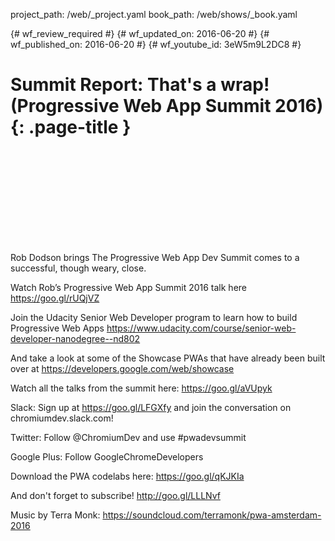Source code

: project_path: /web/_project.yaml
book_path: /web/shows/_book.yaml

{# wf_review_required #}
{# wf_updated_on: 2016-06-20 #}
{# wf_published_on: 2016-06-20 #}
{# wf_youtube_id: 3eW5m9L2DC8 #}

# Summit Report: That's a wrap! (Progressive Web App Summit 2016) {: .page-title }


<div class="video-wrapper">
  <iframe class="devsite-embedded-youtube-video" data-video-id="3eW5m9L2DC8"
          data-autohide="1" data-showinfo="0" frameborder="0" allowfullscreen>
  </iframe>
</div>


Rob Dodson brings The Progressive Web App Dev Summit comes to a successful, though weary, close.

Watch Rob’s Progressive Web App Summit 2016 talk here https://goo.gl/rUQjVZ

Join the Udacity Senior Web Developer program to learn how to build Progressive Web Apps https://www.udacity.com/course/senior-web-developer-nanodegree--nd802

And take a look at some of the Showcase PWAs that have already been built over at https://developers.google.com/web/showcase

Watch all the talks from the summit here: https://goo.gl/aVUpyk

Slack: Sign up at https://goo.gl/LFGXfy and join the conversation on chromiumdev.slack.com! 

Twitter: Follow @ChromiumDev and use #pwadevsummit

Google Plus: Follow GoogleChromeDevelopers

Download the PWA codelabs here: https://goo.gl/qKJKIa

And don't forget to subscribe! http://goo.gl/LLLNvf

Music by Terra Monk: https://soundcloud.com/terramonk/pwa-amsterdam-2016
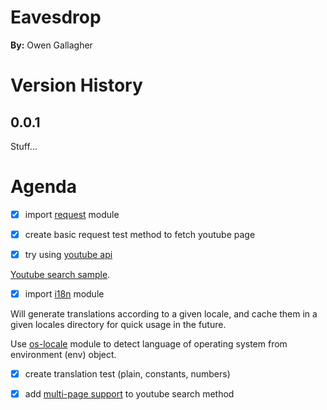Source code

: # Eavesdrop

__By:__ Owen Gallagher

# Version History

## 0.0.1

Stuff...

# Agenda

- [x] import [request](https://github.com/request/request) module

- [x] create basic request test method to fetch youtube page

- [x] try using [youtube api](https://developers.google.com/youtube/v3/docs/)

[Youtube search sample](https://github.com/googleapis/google-api-nodejs-client/blob/master/samples/youtube/search.js).

- [x] import [i18n](https://github.com/mashpie/i18n-node) module

Will generate translations according to a given locale, and cache them in a given locales directory
for quick usage in the future.

Use [os-locale](https://www.npmjs.com/package/os-locale) module to detect language of operating
system from environment (env) object.

- [x] create translation test (plain, constants, numbers)

- [x] add [multi-page support](https://developers.google.com/calendar/v3/pagination) to youtube search method
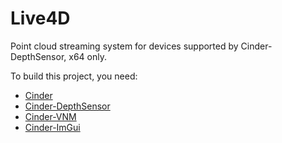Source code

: Live4D
=========

Point cloud streaming system for devices supported by Cinder-DepthSensor, x64 only.

To build this project, you need:

* [Cinder](https://github.com/cinder/Cinder)
* [Cinder-DepthSensor](https://github.com/vnm-interactive/Cinder-DepthSensor)
* [Cinder-VNM](https://github.com/vnm-interactive/Cinder-VNM)  
* [Cinder-ImGui](https://github.com/vnm-interactive/Cinder-ImGui)  
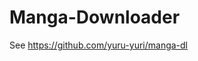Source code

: # Manga-Downloader

See <a href="https://github.com/yuru-yuri/manga-dl">https://github.com/yuru-yuri/manga-dl</a>
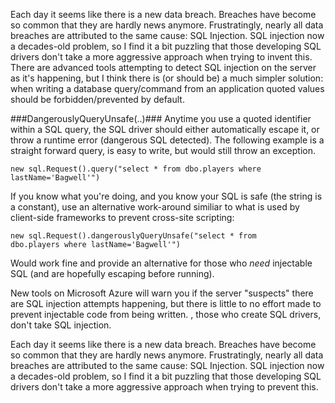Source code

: Each day it seems like there is a new data breach. Breaches have become so common that they are hardly news anymore. 
Frustratingly, nearly all data breaches are attributed to the same cause: SQL Injection. 
SQL injection now a decades-old problem, so I find it a bit puzzling that those developing SQL drivers don't take a more aggressive approach when trying to invent this.
There are advanced tools attempting to detect SQL injection on the server as it's happening, but I think there is (or should be) a much simpler solution: 
when writing a database query/command from an application quoted values should be forbidden/prevented by default.

###DangerouslyQueryUnsafe(..)###
Anytime you use a quoted identifier within a SQL query, the SQL driver should either automatically escape it, or throw a runtime error (dangerous SQL detected).
The following example is a straight forward query, is easy to write, but would still throw an exception.

<code>new sql.Request().query("select * from dbo.players where lastName='Bagwell'")</code>
							
If you know what you're doing, and you know your SQL is safe (the string is a constant), use an alternative work-around similiar to what is
used by client-side frameworks to prevent cross-site scripting:

<code>new sql.Request().dangerouslyQueryUnsafe("select * from dbo.players where lastName='Bagwell'")</code>

Would work fine and provide an alternative for those who *need* injectable SQL (and are hopefully escaping before running).

New tools on Microsoft Azure will warn you if the server "suspects" there are SQL injection attempts happening, but there is little to no effort made
to prevent injectable code from being written. , those who create SQL drivers, don't 
take SQL injection.

<p>Each day it seems like there is a new data breach. Breaches have become so common that they are hardly news anymore. 
Frustratingly, nearly all data breaches are attributed to the same cause: SQL Injection. 
SQL injection now a decades-old problem, so I find it a bit puzzling that those developing SQL drivers don't take a more aggressive approach when trying to prevent this.</p>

___

**Goal of the exercise:**
The response must restate each line of the material above exactly and contain no images.

**Answer box:**
Source code

: project_path: /web/_project.yaml
book_path: /web/shows/_book.yaml

{# wf_review_required #}
{# wf_updated_on: 2016-06-20 #}
{# wf_published_on: 2016-06-20 #}
{# wf_youtube_id: 3eW5m9L2DC8 #}

# Summit Report: That's a wrap! (Progressive Web App Summit 2016) {: .page-title }


<div class="video-wrapper">
  <iframe class="devsite-embedded-youtube-video" data-video-id="3eW5m9L2DC8"
          data-autohide="1" data-showinfo="0" frameborder="0" allowfullscreen>
  </iframe>
</div>


Rob Dodson brings The Progressive Web App Dev Summit comes to a successful, though weary, close.

Watch Rob’s Progressive Web App Summit 2016 talk here https://goo.gl/rUQjVZ

Join the Udacity Senior Web Developer program to learn how to build Progressive Web Apps https://www.udacity.com/course/senior-web-developer-nanodegree--nd802

And take a look at some of the Showcase PWAs that have already been built over at https://developers.google.com/web/showcase

Watch all the talks from the summit here: https://goo.gl/aVUpyk

Slack: Sign up at https://goo.gl/LFGXfy and join the conversation on chromiumdev.slack.com! 

Twitter: Follow @ChromiumDev and use #pwadevsummit

Google Plus: Follow GoogleChromeDevelopers

Download the PWA codelabs here: https://goo.gl/qKJKIa

And don't forget to subscribe! http://goo.gl/LLLNvf

Music by Terra Monk: https://soundcloud.com/terramonk/pwa-amsterdam-2016
Source code

: # Eavesdrop

__By:__ Owen Gallagher

# Version History

## 0.0.1

Stuff...

# Agenda

- [x] import [request](https://github.com/request/request) module

- [x] create basic request test method to fetch youtube page

- [x] try using [youtube api](https://developers.google.com/youtube/v3/docs/)

[Youtube search sample](https://github.com/googleapis/google-api-nodejs-client/blob/master/samples/youtube/search.js).

- [x] import [i18n](https://github.com/mashpie/i18n-node) module

Will generate translations according to a given locale, and cache them in a given locales directory
for quick usage in the future.

Use [os-locale](https://www.npmjs.com/package/os-locale) module to detect language of operating
system from environment (env) object.

- [x] create translation test (plain, constants, numbers)

- [x] add [multi-page support](https://developers.google.com/calendar/v3/pagination) to youtube search method
Source code

: Live4D
=========

Point cloud streaming system for devices supported by Cinder-DepthSensor, x64 only.

To build this project, you need:

* [Cinder](https://github.com/cinder/Cinder)
* [Cinder-DepthSensor](https://github.com/vnm-interactive/Cinder-DepthSensor)
* [Cinder-VNM](https://github.com/vnm-interactive/Cinder-VNM)  
* [Cinder-ImGui](https://github.com/vnm-interactive/Cinder-ImGui)  
Source code

: # Manga-Downloader

See <a href="https://github.com/yuru-yuri/manga-dl">https://github.com/yuru-yuri/manga-dl</a>
Source code

: Each day it seems like there is a new data breach. Breaches have become so common that they are hardly news anymore. 
Frustratingly, nearly all data breaches are attributed to the same cause: SQL Injection. 
SQL injection now a decades-old problem, so I find it a bit puzzling that those developing SQL drivers don't take a more aggressive approach when trying to invent this.
There are advanced tools attempting to detect SQL injection on the server as it's happening, but I think there is (or should be) a much simpler solution: 
when writing a database query/command from an application quoted values should be forbidden/prevented by default.

###DangerouslyQueryUnsafe(..)###
Anytime you use a quoted identifier within a SQL query, the SQL driver should either automatically escape it, or throw a runtime error (dangerous SQL detected).
The following example is a straight forward query, is easy to write, but would still throw an exception.

<code>new sql.Request().query("select * from dbo.players where lastName='Bagwell'")</code>
							
If you know what you're doing, and you know your SQL is safe (the string is a constant), use an alternative work-around similiar to what is
used by client-side frameworks to prevent cross-site scripting:

<code>new sql.Request().dangerouslyQueryUnsafe("select * from dbo.players where lastName='Bagwell'")</code>

Would work fine and provide an alternative for those who *need* injectable SQL (and are hopefully escaping before running).

New tools on Microsoft Azure will warn you if the server "suspects" there are SQL injection attempts happening, but there is little to no effort made
to prevent injectable code from being written. , those who create SQL drivers, don't 
take SQL injection.

<p>Each day it seems like there is a new data breach. Breaches have become so common that they are hardly news anymore. 
Frustratingly, nearly all data breaches are attributed to the same cause: SQL Injection. 
SQL injection now a decades-old problem, so I find it a bit puzzling that those developing SQL drivers don't take a more aggressive approach when trying to prevent this.</p>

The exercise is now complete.